Las rutinas son imprescindibles para ordenar nuestro mundo con una cierta seguridad. Nos ayudan a recolocar nuestros sentimientos porque hemos de encajarlos en ellas, queramos o no. Nos permiten automatismos que nos liberan de la presión de preverlo todo cada instante. Nos anclan a nuestro presente y nos obligan a continuar.
Pero si bien tienen todas estas bondades, si no están salpicadas de momentos de relax, de cambio, de algo diferente, de caras nuevas, de momentos distintos, de emociones disruptivas…pueden terminar con nuestra paz mental y nuestro equilibrio físico.

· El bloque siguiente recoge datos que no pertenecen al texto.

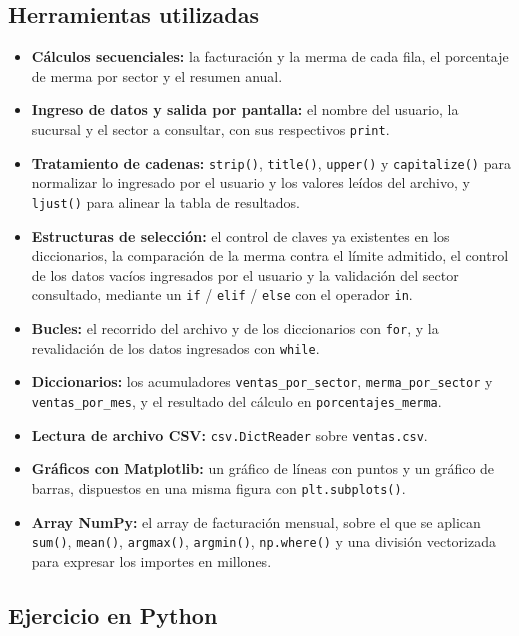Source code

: \documentclass[12pt]{article}
\begin{document}
\subsection*{Herramientas utilizadas}

\begin{itemize}[noitemsep]
    \item \textbf{Cálculos secuenciales:} la facturación y la merma de cada fila, el porcentaje de merma por sector y el resumen anual.
    \item \textbf{Ingreso de datos y salida por pantalla:} el nombre del usuario, la sucursal y el sector a consultar, con sus respectivos \texttt{print}.
    \item \textbf{Tratamiento de cadenas:} \texttt{strip()}, \texttt{title()}, \texttt{upper()} y \texttt{capitalize()} para normalizar lo ingresado por el usuario y los valores leídos del archivo, y \texttt{ljust()} para alinear la tabla de resultados.
    \item \textbf{Estructuras de selección:} el control de claves ya existentes en los diccionarios, la comparación de la merma contra el límite admitido, el control de los datos vacíos ingresados por el usuario y la validación del sector consultado, mediante un \texttt{if} / \texttt{elif} / \texttt{else} con el operador \texttt{in}.
    \item \textbf{Bucles:} el recorrido del archivo y de los diccionarios con \texttt{for}, y la revalidación de los datos ingresados con \texttt{while}.
    \item \textbf{Diccionarios:} los acumuladores \texttt{ventas\_por\_sector}, \texttt{merma\_por\_sector} y \texttt{ventas\_por\_mes}, y el resultado del cálculo en \texttt{porcentajes\_merma}.
    \item \textbf{Lectura de archivo CSV:} \texttt{csv.DictReader} sobre \texttt{ventas.csv}.
    \item \textbf{Gráficos con Matplotlib:} un gráfico de líneas con puntos y un gráfico de barras, dispuestos en una misma figura con \texttt{plt.subplots()}.
    \item \textbf{Array NumPy:} el array de facturación mensual, sobre el que se aplican \texttt{sum()}, \texttt{mean()}, \texttt{argmax()}, \texttt{argmin()}, \texttt{np.where()} y una división vectorizada para expresar los importes en millones.
\end{itemize}

\newpage
\subsection*{Ejercicio en Python}
\end{document}
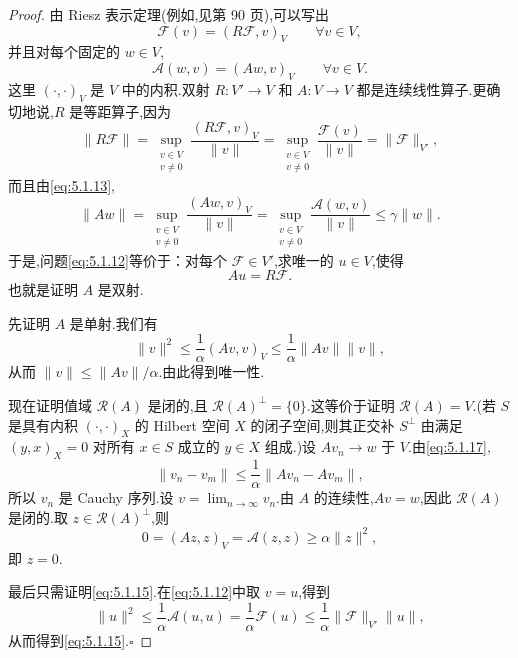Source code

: \begin{proof}
由 Riesz 表示定理(例如,见第 90 页),可以写出
\[
  \mathcal F(v)=(R\mathcal F,v)_V\qquad\forall v\in V,
\]
并且对每个固定的 \(w\in V\),
\[
  \mathcal A(w,v)=(Aw,v)_V\qquad\forall v\in V.
\]
这里 \((\cdot,\cdot)_V\) 是 \(V\) 中的内积.双射 \(R\colon V'\to V\) 和 \(A\colon V\to V\) 都是连续线性算子.更确切地说,\(R\) 是等距算子,因为
\[
  \|R\mathcal F\|=\sup_{\substack{v\in V\\v\ne0}}\frac{(R\mathcal F,v)_V}{\|v\|}
     =\sup_{\substack{v\in V\\v\ne0}}\frac{\mathcal F(v)}{\|v\|}
     =\|\mathcal F\|_{V'},
\]
而且由\eqref{eq:5.1.13},
\[
  \|Aw\|=\sup_{\substack{v\in V\\v\ne0}}\frac{(Aw,v)_V}{\|v\|}
     =\sup_{\substack{v\in V\\v\ne0}}\frac{\mathcal A(w,v)}{\|v\|}
     \le\gamma\|w\|.
\]
于是,问题\eqref{eq:5.1.12}等价于：对每个 \(\mathcal F\in V'\),求唯一的 \(u\in V\),使得
\begin{equation}\label{eq:5.1.16}
  Au=R\mathcal F.
\end{equation}
也就是证明 \(A\) 是双射.

先证明 \(A\) 是单射.我们有
\begin{equation}\label{eq:5.1.17}
  \|v\|^2\le\frac1\alpha(Av,v)_V
    \le\frac1\alpha\|Av\|\|v\|,
\end{equation}
从而 \(\|v\|\le\|Av\|/\alpha\).由此得到唯一性.

现在证明值域 \(\mathcal R(A)\) 是闭的,且 \(\mathcal R(A)^\perp=\{0\}\).这等价于证明 \(\mathcal R(A)=V\).(若 \(S\) 是具有内积 \((\cdot,\cdot)_X\) 的 Hilbert 空间 \(X\) 的闭子空间,则其正交补 \(S^\perp\) 由满足 \((y,x)_X=0\) 对所有 \(x\in S\) 成立的 \(y\in X\) 组成.)设 \(Av_n\to w\) 于 \(V\).由\eqref{eq:5.1.17},
\[
  \|v_n-v_m\|\le\frac1\alpha\|Av_n-Av_m\|,
\]
所以 \(v_n\) 是 Cauchy 序列.设 \(v=\lim_{n\to\infty}v_n\).由 \(A\) 的连续性,\(Av=w\),因此 \(\mathcal R(A)\) 是闭的.取 \(z\in\mathcal R(A)^\perp\),则
\[
  0=(Az,z)_V=\mathcal A(z,z)\ge\alpha\|z\|^2,
\]
即 \(z=0\).

最后只需证明\eqref{eq:5.1.15}.在\eqref{eq:5.1.12}中取 \(v=u\),得到
\[
  \|u\|^2\le\frac1\alpha\mathcal A(u,u)=\frac1\alpha\mathcal F(u)
    \le\frac1\alpha\|\mathcal F\|_{V'}\|u\|,
\]
从而得到\eqref{eq:5.1.15}.\hfill\(\square\)
\end{proof}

No todo el mundo puede irse de vacaciones, por múltiples motivos; no todo el mundo puede hacer una pausa como quisiera, ni tampoco cambiar de ambiente tan fácilmente como en estas épocas parece. Ciertamente esto es una realidad con la que muchas personas tienen que enfrentarse, pero es cierto que dentro de nuestro pequeño mundo podemos elegir lugares cercanos, momentos de breves paréntesis e incluso instantes de aislamiento que sirvan de pausa aún sin poder tenerla.
Irnos aun pueblo colindante, un día, una tarde, un rato. Cambiar de barrio, darte una vuelta por otro distrito, o simplemente variar, si es que no se puede hacer otra cosa, de camino por el que vas todos los días puede aportar gotas frescas de diferencia dentro del asfixiante mundo de lo repetido.
No te des por vencid@, aunque no sea tu momento…, ya vendrá. Ten paciencia y cambia lo que puedas en tu hoja de ruta. Haz pequeñas variaciones, idea pausas donde nunca las has hecho, cambia comidas, incluso date algún capricho personal que te sea posible. Todo contribuirá a que lo tedioso de la rutina diaria, ahora en verano, se haga más llevadero y te haga sentir que tú también tienes tus momentos diferentes.